[Dataset items]
####
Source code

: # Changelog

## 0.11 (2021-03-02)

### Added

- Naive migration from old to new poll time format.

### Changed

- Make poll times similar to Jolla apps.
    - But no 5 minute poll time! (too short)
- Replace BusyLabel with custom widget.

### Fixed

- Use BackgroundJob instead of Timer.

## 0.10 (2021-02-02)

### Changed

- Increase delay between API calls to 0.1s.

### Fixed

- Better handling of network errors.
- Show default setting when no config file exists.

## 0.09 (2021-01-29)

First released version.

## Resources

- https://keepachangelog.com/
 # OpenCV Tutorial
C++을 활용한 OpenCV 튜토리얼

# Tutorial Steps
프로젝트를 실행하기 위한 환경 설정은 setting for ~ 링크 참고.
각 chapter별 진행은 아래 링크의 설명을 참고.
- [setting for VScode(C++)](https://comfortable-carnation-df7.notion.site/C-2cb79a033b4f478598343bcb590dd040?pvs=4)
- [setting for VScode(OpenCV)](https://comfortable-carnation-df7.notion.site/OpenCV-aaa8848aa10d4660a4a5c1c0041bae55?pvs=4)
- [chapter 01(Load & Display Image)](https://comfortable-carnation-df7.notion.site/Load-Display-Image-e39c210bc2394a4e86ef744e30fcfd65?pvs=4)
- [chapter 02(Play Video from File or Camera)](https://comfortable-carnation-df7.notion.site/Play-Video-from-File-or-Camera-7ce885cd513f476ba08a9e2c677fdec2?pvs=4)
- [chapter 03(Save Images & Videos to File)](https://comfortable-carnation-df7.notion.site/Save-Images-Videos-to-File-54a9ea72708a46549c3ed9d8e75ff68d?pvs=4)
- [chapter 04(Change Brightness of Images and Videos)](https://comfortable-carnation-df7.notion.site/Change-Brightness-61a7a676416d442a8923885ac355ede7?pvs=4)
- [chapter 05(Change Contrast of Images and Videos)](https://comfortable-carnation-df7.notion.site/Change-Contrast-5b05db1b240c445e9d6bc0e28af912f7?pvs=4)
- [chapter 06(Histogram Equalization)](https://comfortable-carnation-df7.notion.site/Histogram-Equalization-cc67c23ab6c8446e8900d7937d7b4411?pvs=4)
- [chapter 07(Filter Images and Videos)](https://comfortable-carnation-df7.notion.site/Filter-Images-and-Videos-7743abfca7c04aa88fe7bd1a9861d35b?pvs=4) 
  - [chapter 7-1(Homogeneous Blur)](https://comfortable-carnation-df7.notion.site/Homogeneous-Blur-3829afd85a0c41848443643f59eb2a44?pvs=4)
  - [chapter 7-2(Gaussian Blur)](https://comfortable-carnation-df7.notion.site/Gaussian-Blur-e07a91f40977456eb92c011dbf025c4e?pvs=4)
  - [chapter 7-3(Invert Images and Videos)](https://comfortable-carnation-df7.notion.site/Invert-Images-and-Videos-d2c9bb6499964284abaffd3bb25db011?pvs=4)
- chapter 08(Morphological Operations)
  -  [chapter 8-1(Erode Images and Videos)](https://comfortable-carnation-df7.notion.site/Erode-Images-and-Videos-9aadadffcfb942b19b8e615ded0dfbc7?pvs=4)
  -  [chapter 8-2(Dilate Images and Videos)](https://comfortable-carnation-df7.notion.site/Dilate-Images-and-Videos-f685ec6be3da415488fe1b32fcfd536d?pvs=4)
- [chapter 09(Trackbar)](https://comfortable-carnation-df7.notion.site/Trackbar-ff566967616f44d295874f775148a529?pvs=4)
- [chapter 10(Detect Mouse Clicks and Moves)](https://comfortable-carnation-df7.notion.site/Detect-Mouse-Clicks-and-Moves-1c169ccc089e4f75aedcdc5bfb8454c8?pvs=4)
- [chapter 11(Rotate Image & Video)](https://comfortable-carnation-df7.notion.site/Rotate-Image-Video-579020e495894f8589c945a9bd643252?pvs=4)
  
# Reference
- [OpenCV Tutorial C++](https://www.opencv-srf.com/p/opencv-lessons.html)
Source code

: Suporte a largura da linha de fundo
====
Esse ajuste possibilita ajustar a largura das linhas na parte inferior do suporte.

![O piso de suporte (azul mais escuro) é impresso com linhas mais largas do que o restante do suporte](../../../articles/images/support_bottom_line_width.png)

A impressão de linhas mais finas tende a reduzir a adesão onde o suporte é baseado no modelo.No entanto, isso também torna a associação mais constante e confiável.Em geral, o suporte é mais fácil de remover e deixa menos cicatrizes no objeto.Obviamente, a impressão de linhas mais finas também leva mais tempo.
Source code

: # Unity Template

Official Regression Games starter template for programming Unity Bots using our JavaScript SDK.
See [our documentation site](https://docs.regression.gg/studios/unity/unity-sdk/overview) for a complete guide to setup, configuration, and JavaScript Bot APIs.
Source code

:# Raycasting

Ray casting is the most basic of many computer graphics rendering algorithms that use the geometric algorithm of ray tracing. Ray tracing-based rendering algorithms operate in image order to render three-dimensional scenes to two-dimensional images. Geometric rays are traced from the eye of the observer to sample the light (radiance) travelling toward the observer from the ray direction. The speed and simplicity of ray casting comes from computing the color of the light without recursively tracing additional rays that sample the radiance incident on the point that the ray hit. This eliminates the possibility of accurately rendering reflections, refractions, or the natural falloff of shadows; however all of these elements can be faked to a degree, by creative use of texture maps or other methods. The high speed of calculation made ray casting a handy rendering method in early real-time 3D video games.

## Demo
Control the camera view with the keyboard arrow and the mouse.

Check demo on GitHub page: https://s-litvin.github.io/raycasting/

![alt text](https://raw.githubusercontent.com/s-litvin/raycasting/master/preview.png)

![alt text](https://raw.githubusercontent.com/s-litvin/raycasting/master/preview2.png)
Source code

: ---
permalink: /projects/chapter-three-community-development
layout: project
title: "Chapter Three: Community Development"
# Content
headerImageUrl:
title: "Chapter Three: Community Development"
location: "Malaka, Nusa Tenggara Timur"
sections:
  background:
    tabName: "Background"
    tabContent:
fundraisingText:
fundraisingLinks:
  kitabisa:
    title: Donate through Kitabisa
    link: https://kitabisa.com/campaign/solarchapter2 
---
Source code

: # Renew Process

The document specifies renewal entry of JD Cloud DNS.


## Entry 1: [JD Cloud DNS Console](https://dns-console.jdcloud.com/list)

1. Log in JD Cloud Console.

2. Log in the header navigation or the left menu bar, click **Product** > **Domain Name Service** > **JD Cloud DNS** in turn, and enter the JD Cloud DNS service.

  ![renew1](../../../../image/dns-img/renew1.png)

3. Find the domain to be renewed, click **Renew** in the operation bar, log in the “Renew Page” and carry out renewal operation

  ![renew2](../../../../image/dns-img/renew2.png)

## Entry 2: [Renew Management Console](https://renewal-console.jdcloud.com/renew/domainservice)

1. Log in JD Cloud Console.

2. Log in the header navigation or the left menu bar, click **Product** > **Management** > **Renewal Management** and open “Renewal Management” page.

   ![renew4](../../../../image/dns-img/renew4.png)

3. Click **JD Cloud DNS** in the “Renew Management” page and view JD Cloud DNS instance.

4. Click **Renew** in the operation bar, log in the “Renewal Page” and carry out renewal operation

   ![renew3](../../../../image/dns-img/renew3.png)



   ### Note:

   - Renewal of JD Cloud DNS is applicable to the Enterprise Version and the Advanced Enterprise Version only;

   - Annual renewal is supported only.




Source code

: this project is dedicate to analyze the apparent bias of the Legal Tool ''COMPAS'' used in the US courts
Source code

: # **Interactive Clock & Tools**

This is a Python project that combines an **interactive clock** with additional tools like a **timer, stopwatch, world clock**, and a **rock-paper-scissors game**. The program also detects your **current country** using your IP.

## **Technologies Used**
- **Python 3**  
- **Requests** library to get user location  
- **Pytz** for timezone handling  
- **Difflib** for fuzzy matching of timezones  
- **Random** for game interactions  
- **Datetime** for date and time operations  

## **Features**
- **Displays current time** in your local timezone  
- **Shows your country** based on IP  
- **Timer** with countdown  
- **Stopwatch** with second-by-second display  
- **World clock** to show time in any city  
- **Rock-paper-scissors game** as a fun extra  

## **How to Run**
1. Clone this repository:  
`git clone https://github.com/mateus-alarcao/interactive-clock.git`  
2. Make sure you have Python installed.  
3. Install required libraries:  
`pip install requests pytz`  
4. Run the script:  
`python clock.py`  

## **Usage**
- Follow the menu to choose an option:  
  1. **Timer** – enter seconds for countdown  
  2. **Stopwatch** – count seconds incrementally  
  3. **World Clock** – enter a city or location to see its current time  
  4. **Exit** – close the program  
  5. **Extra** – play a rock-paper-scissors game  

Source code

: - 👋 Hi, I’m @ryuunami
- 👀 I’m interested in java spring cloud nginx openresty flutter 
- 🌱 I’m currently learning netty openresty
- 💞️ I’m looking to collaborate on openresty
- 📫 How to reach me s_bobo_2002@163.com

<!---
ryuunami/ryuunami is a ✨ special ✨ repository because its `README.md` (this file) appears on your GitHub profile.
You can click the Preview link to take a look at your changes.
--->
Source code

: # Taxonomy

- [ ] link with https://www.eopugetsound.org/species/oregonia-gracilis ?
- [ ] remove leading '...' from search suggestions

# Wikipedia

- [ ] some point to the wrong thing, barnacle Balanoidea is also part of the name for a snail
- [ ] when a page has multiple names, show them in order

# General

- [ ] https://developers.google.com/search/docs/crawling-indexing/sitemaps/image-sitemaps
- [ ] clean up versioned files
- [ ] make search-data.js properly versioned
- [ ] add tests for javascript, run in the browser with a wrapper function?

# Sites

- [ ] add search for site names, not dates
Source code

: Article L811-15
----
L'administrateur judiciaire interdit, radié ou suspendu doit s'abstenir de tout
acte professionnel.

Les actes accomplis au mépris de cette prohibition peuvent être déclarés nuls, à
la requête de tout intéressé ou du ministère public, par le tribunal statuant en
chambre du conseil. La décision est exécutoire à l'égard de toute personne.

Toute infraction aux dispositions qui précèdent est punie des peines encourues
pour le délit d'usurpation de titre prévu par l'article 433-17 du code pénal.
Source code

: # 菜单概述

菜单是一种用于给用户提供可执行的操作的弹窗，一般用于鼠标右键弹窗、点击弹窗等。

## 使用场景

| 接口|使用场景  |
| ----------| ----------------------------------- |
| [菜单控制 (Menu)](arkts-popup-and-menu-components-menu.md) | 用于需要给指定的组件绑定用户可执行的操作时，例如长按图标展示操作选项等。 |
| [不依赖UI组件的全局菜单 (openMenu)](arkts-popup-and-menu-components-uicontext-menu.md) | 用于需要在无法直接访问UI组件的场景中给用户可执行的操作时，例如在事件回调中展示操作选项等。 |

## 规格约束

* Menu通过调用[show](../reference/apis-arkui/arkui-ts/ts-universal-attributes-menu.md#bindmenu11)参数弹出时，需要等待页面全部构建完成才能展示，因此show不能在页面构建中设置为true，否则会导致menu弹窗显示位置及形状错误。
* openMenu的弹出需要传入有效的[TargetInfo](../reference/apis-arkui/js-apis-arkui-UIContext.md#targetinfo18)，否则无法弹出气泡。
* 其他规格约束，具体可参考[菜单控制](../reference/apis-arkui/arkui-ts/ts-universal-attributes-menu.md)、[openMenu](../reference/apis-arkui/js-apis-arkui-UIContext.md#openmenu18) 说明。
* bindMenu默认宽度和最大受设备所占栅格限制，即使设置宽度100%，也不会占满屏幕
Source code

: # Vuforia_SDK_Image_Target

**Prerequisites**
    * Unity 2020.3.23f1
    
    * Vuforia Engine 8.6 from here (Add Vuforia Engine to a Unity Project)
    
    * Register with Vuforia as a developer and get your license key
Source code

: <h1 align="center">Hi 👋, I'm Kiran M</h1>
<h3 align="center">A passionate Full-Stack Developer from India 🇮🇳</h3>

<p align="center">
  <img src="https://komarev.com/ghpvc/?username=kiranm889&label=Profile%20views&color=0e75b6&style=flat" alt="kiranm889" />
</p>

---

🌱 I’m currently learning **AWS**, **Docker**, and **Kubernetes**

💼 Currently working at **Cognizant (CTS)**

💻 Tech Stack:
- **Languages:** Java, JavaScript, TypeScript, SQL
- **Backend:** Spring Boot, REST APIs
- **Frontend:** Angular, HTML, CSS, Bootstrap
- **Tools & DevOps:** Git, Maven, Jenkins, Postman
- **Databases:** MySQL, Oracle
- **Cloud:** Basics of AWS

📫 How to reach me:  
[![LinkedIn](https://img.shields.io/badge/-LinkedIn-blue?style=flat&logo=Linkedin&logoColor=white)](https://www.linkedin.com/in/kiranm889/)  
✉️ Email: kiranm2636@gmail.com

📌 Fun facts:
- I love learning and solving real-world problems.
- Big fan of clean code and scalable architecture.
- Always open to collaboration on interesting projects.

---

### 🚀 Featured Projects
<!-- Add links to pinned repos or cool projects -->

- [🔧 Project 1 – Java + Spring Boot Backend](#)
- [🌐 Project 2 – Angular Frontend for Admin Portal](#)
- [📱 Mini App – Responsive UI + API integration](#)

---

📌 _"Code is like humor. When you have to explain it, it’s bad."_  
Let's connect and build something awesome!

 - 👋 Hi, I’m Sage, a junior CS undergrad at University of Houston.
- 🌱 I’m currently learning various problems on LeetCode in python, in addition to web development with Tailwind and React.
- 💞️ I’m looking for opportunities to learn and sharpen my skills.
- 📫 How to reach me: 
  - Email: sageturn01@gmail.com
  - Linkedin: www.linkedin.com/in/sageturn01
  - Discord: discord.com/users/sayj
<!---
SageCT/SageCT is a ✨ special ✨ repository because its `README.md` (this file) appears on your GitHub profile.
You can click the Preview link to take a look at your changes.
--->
####
_Your instructions_
Output the lines of the records above exactly as they appear, from the line containing "## 0.11 (2021-03-02)" through the line containing "- [chapter 01(Load".

_The answer_
## 0.11 (2021-03-02)

### Added

- Naive migration from old to new poll time format.

### Changed

- Make poll times similar to Jolla apps.
    - But no 5 minute poll time! (too short)
- Replace BusyLabel with custom widget.

### Fixed

- Use BackgroundJob instead of Timer.

## 0.10 (2021-02-02)

### Changed

- Increase delay between API calls to 0.1s.

### Fixed

- Better handling of network errors.
- Show default setting when no config file exists.

## 0.09 (2021-01-29)

First released version.

## Resources

- https://keepachangelog.com/
 # OpenCV Tutorial
C++을 활용한 OpenCV 튜토리얼

# Tutorial Steps
프로젝트를 실행하기 위한 환경 설정은 setting for ~ 링크 참고.
각 chapter별 진행은 아래 링크의 설명을 참고.
- [setting for VScode(C++)](https://comfortable-carnation-df7.notion.site/C-2cb79a033b4f478598343bcb590dd040?pvs=4)
- [setting for VScode(OpenCV)](https://comfortable-carnation-df7.notion.site/OpenCV-aaa8848aa10d4660a4a5c1c0041bae55?pvs=4)
- [chapter 01(Load & Display Image)](https://comfortable-carnation-df7.notion.site/Load-Display-Image-e39c210bc2394a4e86ef744e30fcfd65?pvs=4)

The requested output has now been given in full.